Can a Teaching Intervention Reduce Interobserver Variability in LVEF Assessment: A Quality Control Exercise in the Echocardiography Lab
Can a formal quality assurance teaching intervention (QATI) reduce interobserver variability (IOV) for the visual estimation of left ventricular ejection fraction (LVEF) within a group of sonographers and physicians?

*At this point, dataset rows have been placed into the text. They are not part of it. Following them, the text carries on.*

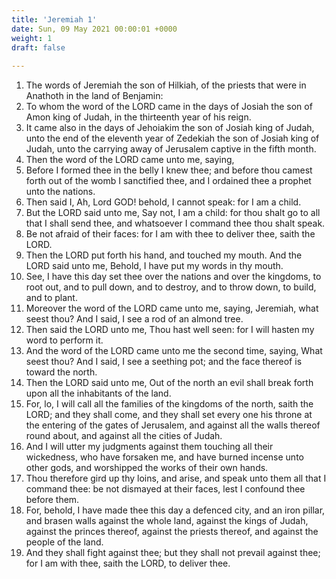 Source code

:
 ```yaml
---
title: 'Jeremiah 1'
date: Sun, 09 May 2021 00:00:01 +0000
weight: 1
draft: false
  
---
```


1. The words of Jeremiah the son of Hilkiah, of the priests that were in Anathoth in the land of Benjamin:
2. To whom the word of the LORD came in the days of Josiah the son of Amon king of Judah, in the thirteenth year of his reign.
3. It came also in the days of Jehoiakim the son of Josiah king of Judah, unto the end of the eleventh year of Zedekiah the son of Josiah king of Judah, unto the carrying away of Jerusalem captive in the fifth month.
4. Then the word of the LORD came unto me, saying,
5. Before I formed thee in the belly I knew thee; and before thou camest forth out of the womb I sanctified thee, and I ordained thee a prophet unto the nations.
6. Then said I, Ah, Lord GOD! behold, I cannot speak: for I am a child.
7. But the LORD said unto me, Say not, I am a child: for thou shalt go to all that I shall send thee, and whatsoever I command thee thou shalt speak.
8. Be not afraid of their faces: for I am with thee to deliver thee, saith the LORD.
9. Then the LORD put forth his hand, and touched my mouth. And the LORD said unto me, Behold, I have put my words in thy mouth.
10. See, I have this day set thee over the nations and over the kingdoms, to root out, and to pull down, and to destroy, and to throw down, to build, and to plant.
11. Moreover the word of the LORD came unto me, saying, Jeremiah, what seest thou? And I said, I see a rod of an almond tree.
12. Then said the LORD unto me, Thou hast well seen: for I will hasten my word to perform it.
13. And the word of the LORD came unto me the second time, saying, What seest thou? And I said, I see a seething pot; and the face thereof is toward the north.
14. Then the LORD said unto me, Out of the north an evil shall break forth upon all the inhabitants of the land.
15. For, lo, I will call all the families of the kingdoms of the north, saith the LORD; and they shall come, and they shall set every one his throne at the entering of the gates of Jerusalem, and against all the walls thereof round about, and against all the cities of Judah.
16. And I will utter my judgments against them touching all their wickedness, who have forsaken me, and have burned incense unto other gods, and worshipped the works of their own hands.
17. Thou therefore gird up thy loins, and arise, and speak unto them all that I command thee: be not dismayed at their faces, lest I confound thee before them.
18. For, behold, I have made thee this day a defenced city, and an iron pillar, and brasen walls against the whole land, against the kings of Judah, against the princes thereof, against the priests thereof, and against the people of the land.
19. And they shall fight against thee; but they shall not prevail against thee; for I am with thee, saith the LORD, to deliver thee.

LVEF was estimated by 25 participants including 14 sonographers and 11 physicians with 1-35 years of experience. Complete echocardiograms from 14 cases with a range of LVEF and image quality were viewed by the group of 25 participants, who then provided a visual estimate of LVEF. LVEF was also determined by one observer using biplane Simpson’s rule. “Disagreement” was defined as an absolute difference of visually estimated LVEF from quantitative EF of more than ± 0.05. The 14 originally evaluated cases were represented, along with graphic plots of LVEF for each participant compared to Simpson’s rule LVEF. Three 1-hour sessions were held reviewing the individual data compared to Simpson’s rule LVEF with a facilitated discussion of reasons for error, method for identifying LV endocardium, and review of 10 different reference cases with discussion of the effect of wall motion abnormalities, identification of LV endocardium, and effect of arrhythmia. The biplane Simpson’s LVEF was displayed and reviewed for each case for comparison. Three months following the initial assessment, 14 new cases were presented to the group for analysis. Finally, a subgroup of eight participants underwent repeat evaluation 12 months following the teaching intervention by reviewing 14 additional cases.

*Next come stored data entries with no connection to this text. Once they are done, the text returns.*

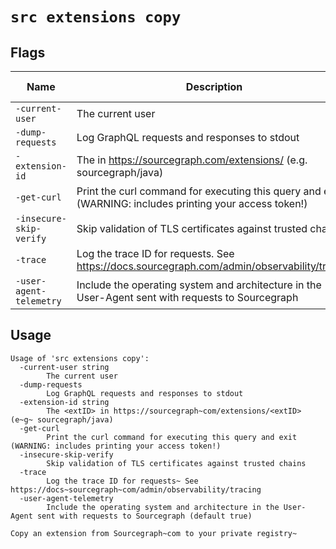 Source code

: # `src extensions copy`


## Flags

| Name | Description | Default Value |
|------|-------------|---------------|
| `-current-user` | The current user |  |
| `-dump-requests` | Log GraphQL requests and responses to stdout | `false` |
| `-extension-id` | The <extID> in https://sourcegraph.com/extensions/<extID> (e.g. sourcegraph/java) |  |
| `-get-curl` | Print the curl command for executing this query and exit (WARNING: includes printing your access token!) | `false` |
| `-insecure-skip-verify` | Skip validation of TLS certificates against trusted chains | `false` |
| `-trace` | Log the trace ID for requests. See https://docs.sourcegraph.com/admin/observability/tracing | `false` |
| `-user-agent-telemetry` | Include the operating system and architecture in the User-Agent sent with requests to Sourcegraph | `true` |


## Usage

```
Usage of 'src extensions copy':
  -current-user string
    	The current user
  -dump-requests
    	Log GraphQL requests and responses to stdout
  -extension-id string
    	The <extID> in https://sourcegraph~com/extensions/<extID> (e~g~ sourcegraph/java)
  -get-curl
    	Print the curl command for executing this query and exit (WARNING: includes printing your access token!)
  -insecure-skip-verify
    	Skip validation of TLS certificates against trusted chains
  -trace
    	Log the trace ID for requests~ See https://docs~sourcegraph~com/admin/observability/tracing
  -user-agent-telemetry
    	Include the operating system and architecture in the User-Agent sent with requests to Sourcegraph (default true)

Copy an extension from Sourcegraph~com to your private registry~


```
	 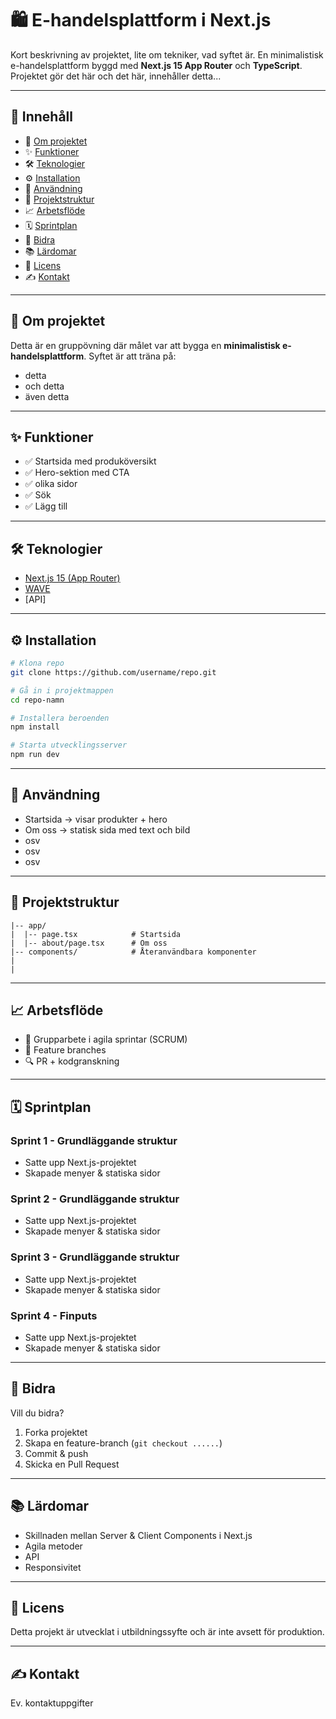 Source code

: # 🛍️ E-handelsplattform i Next.js

Kort beskrivning av projektet, lite om tekniker, vad syftet är.
En minimalistisk e-handelsplattform byggd med **Next.js 15 App Router** och **TypeScript**. 
Projektet gör det här och det här, innehåller detta...

---

## 📑 Innehåll
- 📖 [Om projektet](#-om-projektet)
- ✨ [Funktioner](#-funktioner)
- 🛠 [Teknologier](#-teknologier)
- ⚙️ [Installation](#-installation)
- 🚀 [Användning](#-användning)
- 📂 [Projektstruktur](#-projektstruktur)
- 📈 [Arbetsflöde](#-arbetsflöde)
- 🗓 [Sprintplan](#-sprintplan)
- 🤝 [Bidra](#-bidra)
- 📚 [Lärdomar](#-lärdomar)
- 📜 [Licens](#-licens)
- ✍️ [Kontakt](#-kontakt)


---

## 📖 Om projektet
Detta är en gruppövning där målet var att bygga en **minimalistisk e-handelsplattform**.
Syftet är att träna på:
- detta
- och detta
- även detta

---

## ✨ Funktioner
- ✅ Startsida med produköversikt
- ✅ Hero-sektion med CTA
- ✅ olika sidor
- ✅ Sök
- ✅ Lägg till

---

## 🛠 Teknologier
- [Next.js 15 (App Router)](https://nextjs.org/)
- [WAVE](https://wave.webaim.org/)
- [API]

---

## ⚙️ Installation
```bash
# Klona repo
git clone https://github.com/username/repo.git

# Gå in i projektmappen
cd repo-namn

# Installera beroenden
npm install

# Starta utvecklingsserver
npm run dev
```

---

## 🚀 Användning
* Startsida -> visar produkter + hero
* Om oss -> statisk sida med text och bild
* osv
* osv
* osv

---

## 📂 Projektstruktur

```
|-- app/
|  |-- page.tsx            # Startsida
|  |-- about/page.tsx      # Om oss
|-- components/            # Återanvändbara komponenter                
|
|
```

---

## 📈 Arbetsflöde

* 👥 Grupparbete i agila sprintar (SCRUM)
* 🌱 Feature branches
* 🔍 PR + kodgranskning

---

## 🗓 Sprintplan

### Sprint 1 - Grundläggande struktur

* Satte upp Next.js-projektet
* Skapade menyer & statiska sidor

### Sprint 2 - Grundläggande struktur

* Satte upp Next.js-projektet
* Skapade menyer & statiska sidor

### Sprint 3 - Grundläggande struktur

* Satte upp Next.js-projektet
* Skapade menyer & statiska sidor

### Sprint 4 - Finputs

* Satte upp Next.js-projektet
* Skapade menyer & statiska sidor

---

## 🤝 Bidra

Vill du bidra?

1. Forka projektet
2. Skapa en feature-branch (`git checkout ......`)
3. Commit & push
4. Skicka en Pull Request

---

## 📚 Lärdomar

* Skillnaden mellan Server & Client Components i Next.js
* Agila metoder
* API
* Responsivitet

---

## 📜 Licens

Detta projekt är utvecklat i utbildningssyfte och är inte avsett för produktion.

---

## ✍️ Kontakt

Ev. kontaktuppgifter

For the preintervention echocardiograms, IOV for visual estimation of LVEF was ± 0.14 EF. IOV significantly declined to ± 0.08 EF following the teaching intervention (F = 2.8, p = 0.007). This represents a 40% reduction in IOV. Notably, evaluators with <5 years and >5 years had no difference in degree of improvement. Preintervention: 44% of cases were misclassified (>0.5 variance). The misclassification rate was 66% for cases with EF 0.30-0.55, and 17% for cases with EF outside of that range. Post-intervention, the misclassification rate dropped to 21%.
The IOV for visual estimation of LVEF can be dramatically improved by a targeted teaching intervention, which results in a 40% reduction in IOV for observers of a broad range of experience.

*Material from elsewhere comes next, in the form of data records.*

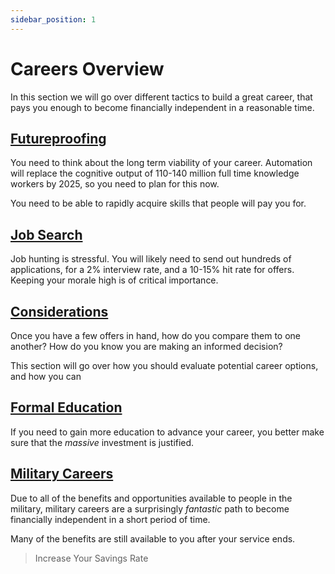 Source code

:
 ```yaml
---
sidebar_position: 1
---
```


# Careers Overview

In this section we will go over different tactics to build a great career, that pays you enough to become financially independent in a reasonable time.

## [Futureproofing](futureproofing.md)

You need to think about the long term viability of your career. Automation will replace the cognitive output of 110-140 million full time knowledge workers by 2025, so you need to plan for this now.

You need to be able to rapidly acquire skills that people will pay you for.

## [Job Search](job-search.md)

Job hunting is stressful. You will likely need to send out hundreds of applications, for a 2% interview rate, and a 10-15% hit rate for offers. Keeping your morale high is of critical importance.

## [Considerations](considerations.md)

Once you have a few offers in hand, how do you compare them to one another? How do you know you are making an informed decision?

This section will go over how you should evaluate potential career options, and how you can 

## [Formal Education](formal-education.md)

If you need to gain more education to advance your career, you better make sure that the *massive* investment is justified.

## [Military Careers](military.md)

Due to all of the benefits and opportunities available to people in the military, military careers are a surprisingly *fantastic* path to become financially independent in a short period of time. 

Many of the benefits are still available to you after your service ends.

>Increase Your Savings Rate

The visual estimation of LVEF is a necessary element for echocardiographic reporting. It is commonly employed in virtually all laboratories, and prior studies have demonstrated relatively good correlation with quantitative LVEF in experienced hands. In addition to providing a rapid semi-quantitative assessment of LV function, the ability to visually estimate LVEF is a requisite component of quantitative determination of LVEF, as it serves as an internal check to the validity of endocardial border detection and outlining. Discrepancies among observers and misclassification of LVEF are common with visual estimation alone, but have not previously been the target of a formalized teaching program for improving LVEF assessment as was done here. This study involved a series of six 1-hour sessions within the construct of an echocardiography conference with structured discussion of individual cases with respect to reasons for error, and structured formalized teaching for avoiding error and improving accuracy. The intervention resulted in substantial improvement in IOV and a marked reduction in the rates of misclassification of echocardiograms. As routine ongoing quality assurance programs are mandated for laboratory accreditation, and accurate determination of LVEF probably remains problematic in most laboratories, the model developed here would appear to be an excellent guide for other laboratories.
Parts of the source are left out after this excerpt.